### Your goal
Locate the word "caterpillar" in the entries below, then gather every line that holds it.

Plain-text document sources
[Start of section]

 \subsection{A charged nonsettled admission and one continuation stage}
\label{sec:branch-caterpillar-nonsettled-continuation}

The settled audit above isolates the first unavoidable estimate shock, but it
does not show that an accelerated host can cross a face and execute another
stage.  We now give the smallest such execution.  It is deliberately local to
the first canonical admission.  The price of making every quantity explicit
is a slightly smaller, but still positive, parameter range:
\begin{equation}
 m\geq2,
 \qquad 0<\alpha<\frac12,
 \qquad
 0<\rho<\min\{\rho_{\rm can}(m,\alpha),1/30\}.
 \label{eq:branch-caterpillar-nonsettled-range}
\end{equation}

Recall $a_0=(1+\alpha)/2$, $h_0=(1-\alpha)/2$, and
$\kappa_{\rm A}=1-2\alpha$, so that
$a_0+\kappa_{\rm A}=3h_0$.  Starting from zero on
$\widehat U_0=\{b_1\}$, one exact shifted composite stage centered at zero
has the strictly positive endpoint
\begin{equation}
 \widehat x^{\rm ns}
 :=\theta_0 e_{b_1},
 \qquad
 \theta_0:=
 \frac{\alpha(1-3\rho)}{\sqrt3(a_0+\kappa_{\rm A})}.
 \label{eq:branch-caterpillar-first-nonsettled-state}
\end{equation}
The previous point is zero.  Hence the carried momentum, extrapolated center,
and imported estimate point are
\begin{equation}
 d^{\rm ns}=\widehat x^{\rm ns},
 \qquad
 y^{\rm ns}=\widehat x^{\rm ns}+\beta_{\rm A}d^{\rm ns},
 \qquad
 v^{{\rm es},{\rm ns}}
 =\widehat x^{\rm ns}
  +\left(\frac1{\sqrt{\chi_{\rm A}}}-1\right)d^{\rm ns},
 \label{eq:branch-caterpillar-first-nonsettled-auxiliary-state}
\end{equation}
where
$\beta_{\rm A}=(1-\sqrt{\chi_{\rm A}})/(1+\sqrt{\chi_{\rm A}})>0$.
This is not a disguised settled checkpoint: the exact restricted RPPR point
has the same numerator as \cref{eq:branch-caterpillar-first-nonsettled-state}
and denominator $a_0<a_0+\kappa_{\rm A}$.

[End of section]

### Reply to the task
\label{sec:branch-caterpillar-nonsettled-continuation}
 \label{eq:branch-caterpillar-nonsettled-range}
 \label{eq:branch-caterpillar-first-nonsettled-state}
 \label{eq:branch-caterpillar-first-nonsettled-auxiliary-state}
has the same numerator as \cref{eq:branch-caterpillar-first-nonsettled-state}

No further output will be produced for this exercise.